[ASSIGNMENT]: Set down every entry once more, exactly as it appears.

Source texts of formatted documents
════════════════════
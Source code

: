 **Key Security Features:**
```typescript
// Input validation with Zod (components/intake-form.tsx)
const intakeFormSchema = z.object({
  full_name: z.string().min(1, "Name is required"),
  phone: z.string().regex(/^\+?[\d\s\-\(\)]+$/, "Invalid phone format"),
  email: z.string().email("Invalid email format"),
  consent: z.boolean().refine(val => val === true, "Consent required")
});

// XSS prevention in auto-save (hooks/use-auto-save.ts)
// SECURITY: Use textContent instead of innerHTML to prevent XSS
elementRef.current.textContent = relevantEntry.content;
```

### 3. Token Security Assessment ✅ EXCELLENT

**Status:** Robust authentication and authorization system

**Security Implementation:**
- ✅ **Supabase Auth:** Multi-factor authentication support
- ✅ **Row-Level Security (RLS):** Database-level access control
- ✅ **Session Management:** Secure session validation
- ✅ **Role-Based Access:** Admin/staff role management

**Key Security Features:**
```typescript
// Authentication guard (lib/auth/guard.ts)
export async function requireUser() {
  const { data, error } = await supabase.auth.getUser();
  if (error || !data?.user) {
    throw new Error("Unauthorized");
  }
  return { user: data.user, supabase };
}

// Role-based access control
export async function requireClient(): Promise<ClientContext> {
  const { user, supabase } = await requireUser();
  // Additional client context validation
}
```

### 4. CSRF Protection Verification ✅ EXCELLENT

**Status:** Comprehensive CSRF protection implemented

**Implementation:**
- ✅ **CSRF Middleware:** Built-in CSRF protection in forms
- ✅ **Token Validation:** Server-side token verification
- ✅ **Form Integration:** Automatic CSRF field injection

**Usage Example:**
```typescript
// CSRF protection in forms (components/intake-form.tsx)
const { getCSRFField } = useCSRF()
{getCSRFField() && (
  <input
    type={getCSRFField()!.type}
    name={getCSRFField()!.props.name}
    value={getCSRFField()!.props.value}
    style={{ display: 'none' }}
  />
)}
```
════════════════════
[RESPONSE TO THE EXERCISE]:
Source code

: **Key Security Features:**
```typescript
// Input validation with Zod (components/intake-form.tsx)
const intakeFormSchema = z.object({
  full_name: z.string().min(1, "Name is required"),
  phone: z.string().regex(/^\+?[\d\s\-\(\)]+$/, "Invalid phone format"),
  email: z.string().email("Invalid email format"),
  consent: z.boolean().refine(val => val === true, "Consent required")
});

// XSS prevention in auto-save (hooks/use-auto-save.ts)
// SECURITY: Use textContent instead of innerHTML to prevent XSS
elementRef.current.textContent = relevantEntry.content;
```

### 3. Token Security Assessment ✅ EXCELLENT

**Status:** Robust authentication and authorization system

**Security Implementation:**
- ✅ **Supabase Auth:** Multi-factor authentication support
- ✅ **Row-Level Security (RLS):** Database-level access control
- ✅ **Session Management:** Secure session validation
- ✅ **Role-Based Access:** Admin/staff role management

**Key Security Features:**
```typescript
// Authentication guard (lib/auth/guard.ts)
export async function requireUser() {
  const { data, error } = await supabase.auth.getUser();
  if (error || !data?.user) {
    throw new Error("Unauthorized");
  }
  return { user: data.user, supabase };
}

// Role-based access control
export async function requireClient(): Promise<ClientContext> {
  const { user, supabase } = await requireUser();
  // Additional client context validation
}
```

### 4. CSRF Protection Verification ✅ EXCELLENT

**Status:** Comprehensive CSRF protection implemented

**Implementation:**
- ✅ **CSRF Middleware:** Built-in CSRF protection in forms
- ✅ **Token Validation:** Server-side token verification
- ✅ **Form Integration:** Automatic CSRF field injection

**Usage Example:**
```typescript
// CSRF protection in forms (components/intake-form.tsx)
const { getCSRFField } = useCSRF()
{getCSRFField() && (
  <input
    type={getCSRFField()!.type}
    name={getCSRFField()!.props.name}
    value={getCSRFField()!.props.value}
    style={{ display: 'none' }}
  />
)}
```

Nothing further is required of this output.